(Records drawn from a dataset)

------------------------------------------------

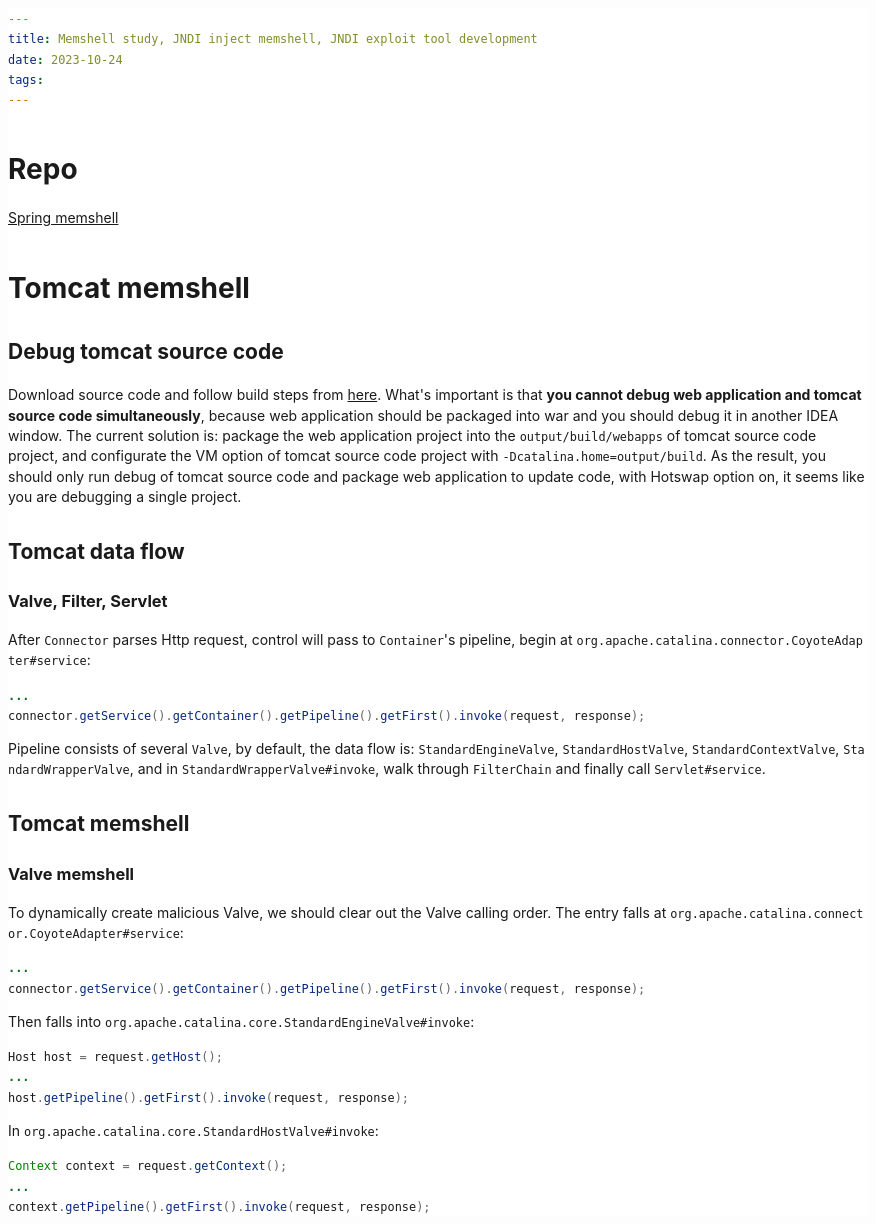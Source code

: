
 ```yaml
---
title: Memshell study, JNDI inject memshell, JNDI exploit tool development
date: 2023-10-24
tags:
---
```

# Repo

[Spring memshell](https://github.com/PadishahIII/Spring-Memshell)



# Tomcat memshell
## Debug tomcat source code
Download source code and follow build steps from [here](https://tomcat.apache.org/tomcat-9.0-doc/building.html#Obtain_the_Tomcat_source_code).
What's important is that **you cannot debug web application and tomcat source code simultaneously**, because web application should be packaged into war and you should debug it in another IDEA window.
The current solution is: package the web application project into the `output/build/webapps` of  tomcat source code project, and configurate the VM option of tomcat source code project with `-Dcatalina.home=output/build`. As the result, you should only run debug of tomcat source code and package web application to update code, with Hotswap option on, it seems like you are debugging a single project.

## Tomcat data flow
### Valve, Filter, Servlet
After `Connector` parses Http request, control will pass to `Container`'s pipeline, begin at `org.apache.catalina.connector.CoyoteAdapter#service`:
```java
...
connector.getService().getContainer().getPipeline().getFirst().invoke(request, response);
```
Pipeline consists of several `Valve`, by default, the data flow is: `StandardEngineValve`, `StandardHostValve`, `StandardContextValve`, `StandardWrapperValve`, and in `StandardWrapperValve#invoke`, walk through `FilterChain` and finally call `Servlet#service`.


## Tomcat memshell
### Valve memshell
To dynamically create malicious Valve, we should clear out the Valve calling order.
The entry falls at `org.apache.catalina.connector.CoyoteAdapter#service`:
```java
...
connector.getService().getContainer().getPipeline().getFirst().invoke(request, response);
```
Then falls into `org.apache.catalina.core.StandardEngineValve#invoke`:
```java
Host host = request.getHost();
...
host.getPipeline().getFirst().invoke(request, response);
```
In `org.apache.catalina.core.StandardHostValve#invoke`:
```java
Context context = request.getContext();
...
context.getPipeline().getFirst().invoke(request, response);
```
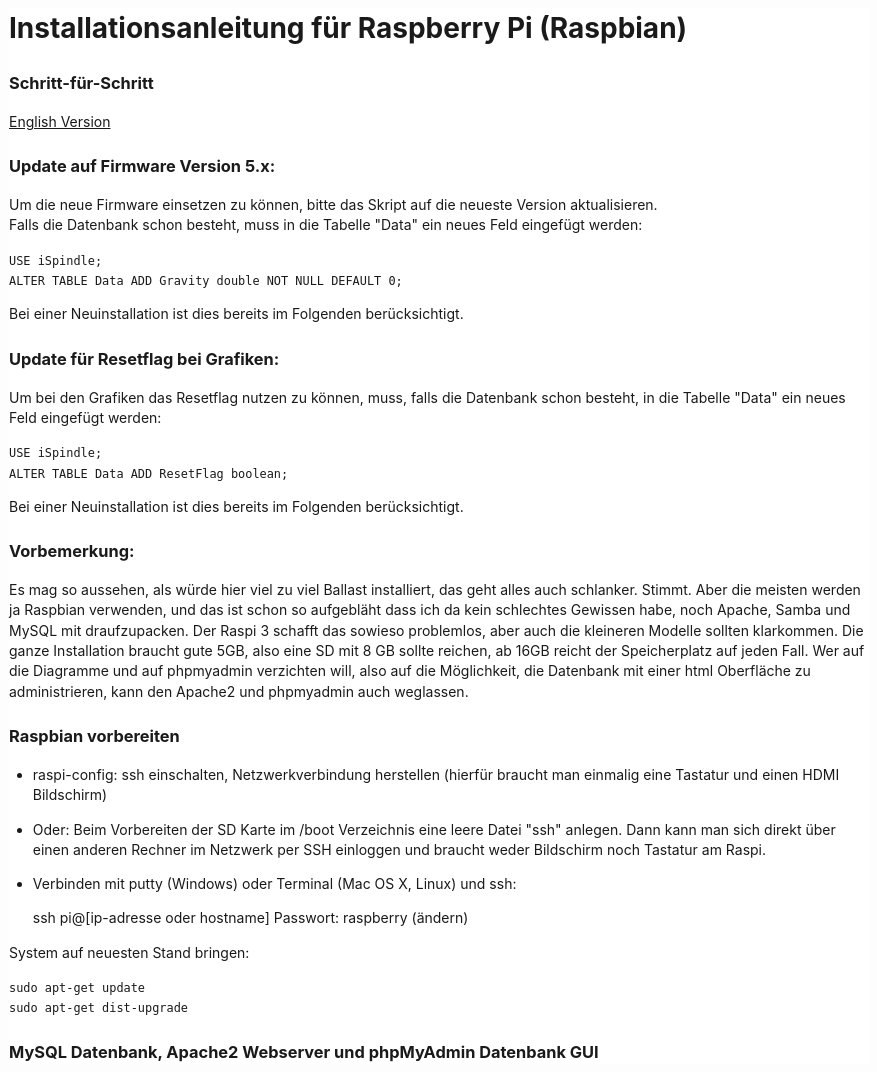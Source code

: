 # Installationsanleitung für Raspberry Pi (Raspbian)
### Schritt-für-Schritt

[English Version](INSTALL_en.md)

### Update auf Firmware Version 5.x:
Um die neue Firmware einsetzen zu können, bitte das Skript auf die neueste Version aktualisieren.     
Falls die Datenbank schon besteht, muss in die Tabelle "Data" ein neues Feld eingefügt werden:

	USE iSpindle;
	ALTER TABLE Data ADD Gravity double NOT NULL DEFAULT 0;

Bei einer Neuinstallation ist dies bereits im Folgenden berücksichtigt.

### Update für Resetflag bei Grafiken:
Um bei den Grafiken das Resetflag nutzen zu können, muss, falls die Datenbank schon besteht, in die Tabelle "Data" ein neues Feld eingefügt werden:

	USE iSpindle;
	ALTER TABLE Data ADD ResetFlag boolean;

Bei einer Neuinstallation ist dies bereits im Folgenden berücksichtigt.

### Vorbemerkung:
Es mag so aussehen, als würde hier viel zu viel Ballast installiert, das geht alles auch schlanker.
Stimmt.
Aber die meisten werden ja Raspbian verwenden, und das ist schon so aufgebläht dass ich da kein schlechtes Gewissen habe, noch Apache, Samba und MySQL mit draufzupacken.
Der Raspi 3 schafft das sowieso problemlos, aber auch die kleineren Modelle sollten klarkommen.
Die ganze Installation braucht gute 5GB, also eine SD mit 8 GB sollte reichen, ab 16GB reicht der Speicherplatz auf jeden Fall.
Wer auf die Diagramme und auf phpmyadmin verzichten will, also auf die Möglichkeit, die Datenbank mit einer html Oberfläche zu administrieren, kann den Apache2 und phpmyadmin auch weglassen.

### Raspbian vorbereiten
- raspi-config: ssh einschalten, Netzwerkverbindung herstellen (hierfür braucht man einmalig eine Tastatur und einen HDMI Bildschirm)             
- Oder: Beim Vorbereiten der SD Karte im /boot Verzeichnis eine leere Datei "ssh" anlegen. Dann kann man sich direkt über einen anderen Rechner im Netzwerk per SSH einloggen und braucht weder Bildschirm noch Tastatur am Raspi.
- Verbinden mit putty (Windows) oder Terminal (Mac OS X, Linux) und ssh:

	ssh pi@[ip-adresse oder hostname] 
	Passwort: raspberry (ändern)

System auf neuesten Stand bringen:

	sudo apt-get update
	sudo apt-get dist-upgrade

### MySQL Datenbank, Apache2 Webserver und phpMyAdmin Datenbank GUI 
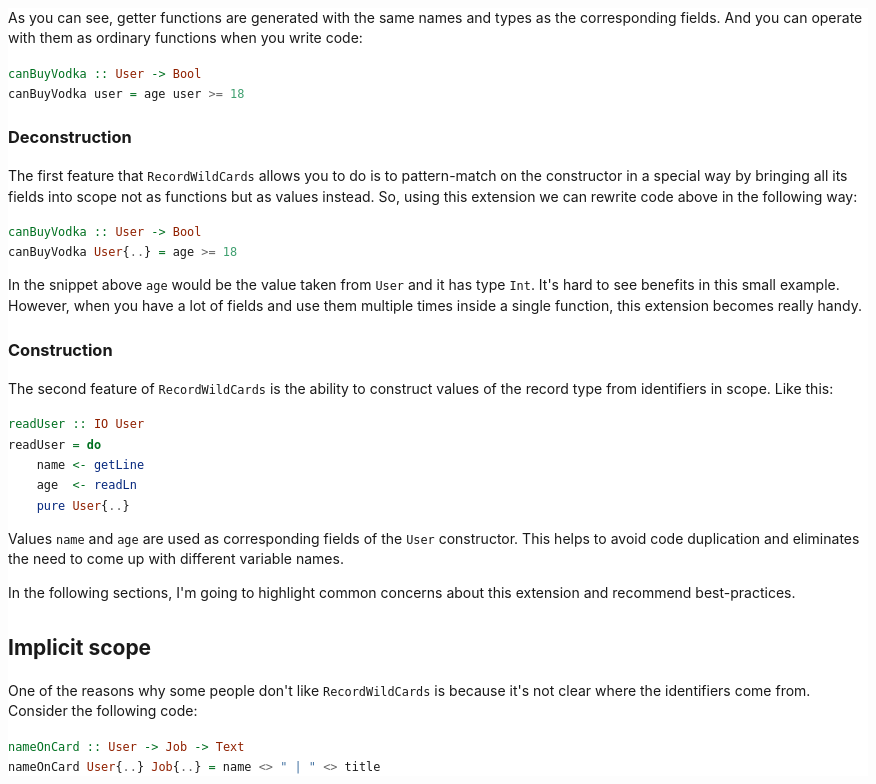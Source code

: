 As you can see, getter functions are generated with the same names and types as
the corresponding fields. And you can operate with them as ordinary functions
when you write code:

```haskell
canBuyVodka :: User -> Bool
canBuyVodka user = age user >= 18
```

### Deconstruction

The first feature that `RecordWildCards` allows you to do is to pattern-match on
the constructor in a special way by bringing all its fields into scope not as
functions but as values instead. So, using this extension we can rewrite code
above in the following way:

```haskell
canBuyVodka :: User -> Bool
canBuyVodka User{..} = age >= 18
```

In the snippet above `age` would be the value taken from `User` and it has
type `Int`. It's hard to see benefits in this small example. However, when you
have a lot of fields and use them multiple times inside a single function, this
extension becomes really handy.

### Construction

The second feature of `RecordWildCards` is the ability to construct values of
the record type from identifiers in scope. Like this:

```haskell
readUser :: IO User
readUser = do
    name <- getLine
    age  <- readLn
    pure User{..}
```

Values `name` and `age` are used as corresponding fields of the `User`
constructor. This helps to avoid code duplication and eliminates the need to
come up with different variable names.

In the following sections, I'm going to highlight common concerns about this
extension and recommend best-practices.

## Implicit scope

One of the reasons why some people don't like `RecordWildCards` is because it's
not clear where the identifiers come from. Consider the following code:

```haskell
nameOnCard :: User -> Job -> Text
nameOnCard User{..} Job{..} = name <> " | " <> title
```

------------------------------------------------

Assigned task » Copy each line above exactly. Images do not belong in the copy.

Finished task »
Source code

:
 ```yaml
---
title: Memshell study, JNDI inject memshell, JNDI exploit tool development
date: 2023-10-24
tags:
---
```

# Repo

[Spring memshell](https://github.com/PadishahIII/Spring-Memshell)



# Tomcat memshell
## Debug tomcat source code
Download source code and follow build steps from [here](https://tomcat.apache.org/tomcat-9.0-doc/building.html#Obtain_the_Tomcat_source_code).
What's important is that **you cannot debug web application and tomcat source code simultaneously**, because web application should be packaged into war and you should debug it in another IDEA window.
The current solution is: package the web application project into the `output/build/webapps` of  tomcat source code project, and configurate the VM option of tomcat source code project with `-Dcatalina.home=output/build`. As the result, you should only run debug of tomcat source code and package web application to update code, with Hotswap option on, it seems like you are debugging a single project.

## Tomcat data flow
### Valve, Filter, Servlet
After `Connector` parses Http request, control will pass to `Container`'s pipeline, begin at `org.apache.catalina.connector.CoyoteAdapter#service`:
```java
...
connector.getService().getContainer().getPipeline().getFirst().invoke(request, response);
```
Pipeline consists of several `Valve`, by default, the data flow is: `StandardEngineValve`, `StandardHostValve`, `StandardContextValve`, `StandardWrapperValve`, and in `StandardWrapperValve#invoke`, walk through `FilterChain` and finally call `Servlet#service`.


## Tomcat memshell
### Valve memshell
To dynamically create malicious Valve, we should clear out the Valve calling order.
The entry falls at `org.apache.catalina.connector.CoyoteAdapter#service`:
```java
...
connector.getService().getContainer().getPipeline().getFirst().invoke(request, response);
```
Then falls into `org.apache.catalina.core.StandardEngineValve#invoke`:
```java
Host host = request.getHost();
...
host.getPipeline().getFirst().invoke(request, response);
```
In `org.apache.catalina.core.StandardHostValve#invoke`:
```java
Context context = request.getContext();
...
context.getPipeline().getFirst().invoke(request, response);
```
Source code

: # Installationsanleitung für Raspberry Pi (Raspbian)
### Schritt-für-Schritt

[English Version](INSTALL_en.md)

### Update auf Firmware Version 5.x:
Um die neue Firmware einsetzen zu können, bitte das Skript auf die neueste Version aktualisieren.     
Falls die Datenbank schon besteht, muss in die Tabelle "Data" ein neues Feld eingefügt werden:

	USE iSpindle;
	ALTER TABLE Data ADD Gravity double NOT NULL DEFAULT 0;

Bei einer Neuinstallation ist dies bereits im Folgenden berücksichtigt.

### Update für Resetflag bei Grafiken:
Um bei den Grafiken das Resetflag nutzen zu können, muss, falls die Datenbank schon besteht, in die Tabelle "Data" ein neues Feld eingefügt werden:

	USE iSpindle;
	ALTER TABLE Data ADD ResetFlag boolean;

Bei einer Neuinstallation ist dies bereits im Folgenden berücksichtigt.

### Vorbemerkung:
Es mag so aussehen, als würde hier viel zu viel Ballast installiert, das geht alles auch schlanker.
Stimmt.
Aber die meisten werden ja Raspbian verwenden, und das ist schon so aufgebläht dass ich da kein schlechtes Gewissen habe, noch Apache, Samba und MySQL mit draufzupacken.
Der Raspi 3 schafft das sowieso problemlos, aber auch die kleineren Modelle sollten klarkommen.
Die ganze Installation braucht gute 5GB, also eine SD mit 8 GB sollte reichen, ab 16GB reicht der Speicherplatz auf jeden Fall.
Wer auf die Diagramme und auf phpmyadmin verzichten will, also auf die Möglichkeit, die Datenbank mit einer html Oberfläche zu administrieren, kann den Apache2 und phpmyadmin auch weglassen.

### Raspbian vorbereiten
- raspi-config: ssh einschalten, Netzwerkverbindung herstellen (hierfür braucht man einmalig eine Tastatur und einen HDMI Bildschirm)             
- Oder: Beim Vorbereiten der SD Karte im /boot Verzeichnis eine leere Datei "ssh" anlegen. Dann kann man sich direkt über einen anderen Rechner im Netzwerk per SSH einloggen und braucht weder Bildschirm noch Tastatur am Raspi.
- Verbinden mit putty (Windows) oder Terminal (Mac OS X, Linux) und ssh:

	ssh pi@[ip-adresse oder hostname] 
	Passwort: raspberry (ändern)

System auf neuesten Stand bringen:

	sudo apt-get update
	sudo apt-get dist-upgrade

### MySQL Datenbank, Apache2 Webserver und phpMyAdmin Datenbank GUI 
Source code

: As you can see, getter functions are generated with the same names and types as
the corresponding fields. And you can operate with them as ordinary functions
when you write code:

```haskell
canBuyVodka :: User -> Bool
canBuyVodka user = age user >= 18
```

### Deconstruction

The first feature that `RecordWildCards` allows you to do is to pattern-match on
the constructor in a special way by bringing all its fields into scope not as
functions but as values instead. So, using this extension we can rewrite code
above in the following way:

```haskell
canBuyVodka :: User -> Bool
canBuyVodka User{..} = age >= 18
```

In the snippet above `age` would be the value taken from `User` and it has
type `Int`. It's hard to see benefits in this small example. However, when you
have a lot of fields and use them multiple times inside a single function, this
extension becomes really handy.

### Construction

The second feature of `RecordWildCards` is the ability to construct values of
the record type from identifiers in scope. Like this:

```haskell
readUser :: IO User
readUser = do
    name <- getLine
    age  <- readLn
    pure User{..}
```

Values `name` and `age` are used as corresponding fields of the `User`
constructor. This helps to avoid code duplication and eliminates the need to
come up with different variable names.

In the following sections, I'm going to highlight common concerns about this
extension and recommend best-practices.

## Implicit scope

One of the reasons why some people don't like `RecordWildCards` is because it's
not clear where the identifiers come from. Consider the following code:

```haskell
nameOnCard :: User -> Job -> Text
nameOnCard User{..} Job{..} = name <> " | " <> title
```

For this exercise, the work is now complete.